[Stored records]
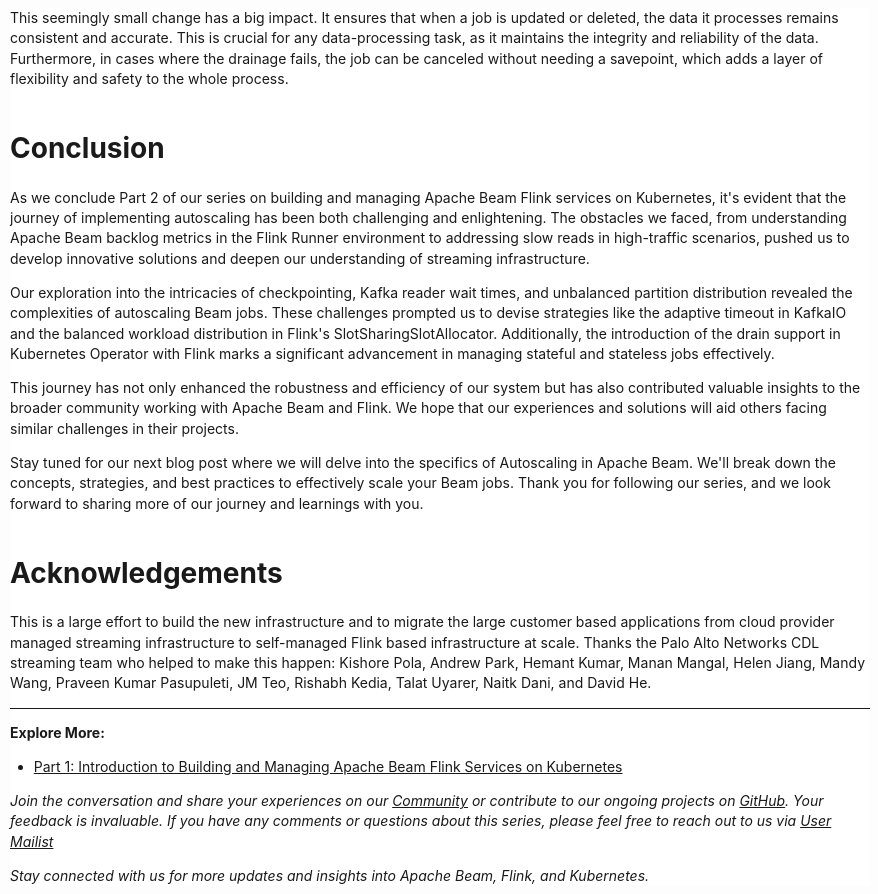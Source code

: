 This seemingly small change has a big impact. It ensures that when a job is updated or deleted, the data it processes remains consistent and accurate. This is crucial for any data-processing task, as it maintains the integrity and reliability of the data. Furthermore, in cases where the drainage fails, the job can be canceled without needing a savepoint, which adds a layer of flexibility and safety to the whole process.

# Conclusion

As we conclude Part 2 of our series on building and managing Apache Beam Flink services on Kubernetes, it's evident that the journey of implementing autoscaling has been both challenging and enlightening. The obstacles we faced, from understanding Apache Beam backlog metrics in the Flink Runner environment to addressing slow reads in high-traffic scenarios, pushed us to develop innovative solutions and deepen our understanding of streaming infrastructure.

Our exploration into the intricacies of checkpointing, Kafka reader wait times, and unbalanced partition distribution revealed the complexities of autoscaling Beam jobs. These challenges prompted us to devise strategies like the adaptive timeout in KafkaIO and the balanced workload distribution in Flink's SlotSharingSlotAllocator. Additionally, the introduction of the drain support in Kubernetes Operator with Flink marks a significant advancement in managing stateful and stateless jobs effectively.

This journey has not only enhanced the robustness and efficiency of our system but has also contributed valuable insights to the broader community working with Apache Beam and Flink. We hope that our experiences and solutions will aid others facing similar challenges in their projects.

Stay tuned for our next blog post where we will delve into the specifics of Autoscaling in Apache Beam. We'll break down the concepts, strategies, and best practices to effectively scale your Beam jobs. Thank you for following our series, and we look forward to sharing more of our journey and learnings with you.

# Acknowledgements

This is a large effort to build the new infrastructure and to migrate the large customer based applications from cloud provider managed streaming infrastructure to self-managed Flink based infrastructure at scale. Thanks the Palo Alto Networks CDL streaming team who helped to make this happen: Kishore Pola, Andrew Park, Hemant Kumar, Manan Mangal, Helen Jiang, Mandy Wang, Praveen Kumar Pasupuleti, JM Teo, Rishabh Kedia, Talat Uyarer, Naitk Dani, and David He.

---

**Explore More:**

- [Part 1: Introduction to Building and Managing Apache Beam Flink Services on Kubernetes](https://beam.apache.org/blog/apache-beam-flink-and-kubernetes/)

*Join the conversation and share your experiences on our [Community](https://beam.apache.org/community/) or contribute to our ongoing projects on [GitHub](https://github.com/apache/beam). Your feedback is invaluable. If you have any comments or questions about this series, please feel free to reach out to us via [User Mailist](https://beam.apache.org/community/contact-us/)*

*Stay connected with us for more updates and insights into Apache Beam, Flink, and Kubernetes.*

§ TASK BRIEF
Your task is to restate word for word the lines from the top of the data to the line containing "Our exploration into", both ends included, with every picture left out.

§ PROBLEM SOLUTION
Source code

: This seemingly small change has a big impact. It ensures that when a job is updated or deleted, the data it processes remains consistent and accurate. This is crucial for any data-processing task, as it maintains the integrity and reliability of the data. Furthermore, in cases where the drainage fails, the job can be canceled without needing a savepoint, which adds a layer of flexibility and safety to the whole process.

# Conclusion

As we conclude Part 2 of our series on building and managing Apache Beam Flink services on Kubernetes, it's evident that the journey of implementing autoscaling has been both challenging and enlightening. The obstacles we faced, from understanding Apache Beam backlog metrics in the Flink Runner environment to addressing slow reads in high-traffic scenarios, pushed us to develop innovative solutions and deepen our understanding of streaming infrastructure.

Our exploration into the intricacies of checkpointing, Kafka reader wait times, and unbalanced partition distribution revealed the complexities of autoscaling Beam jobs. These challenges prompted us to devise strategies like the adaptive timeout in KafkaIO and the balanced workload distribution in Flink's SlotSharingSlotAllocator. Additionally, the introduction of the drain support in Kubernetes Operator with Flink marks a significant advancement in managing stateful and stateless jobs effectively.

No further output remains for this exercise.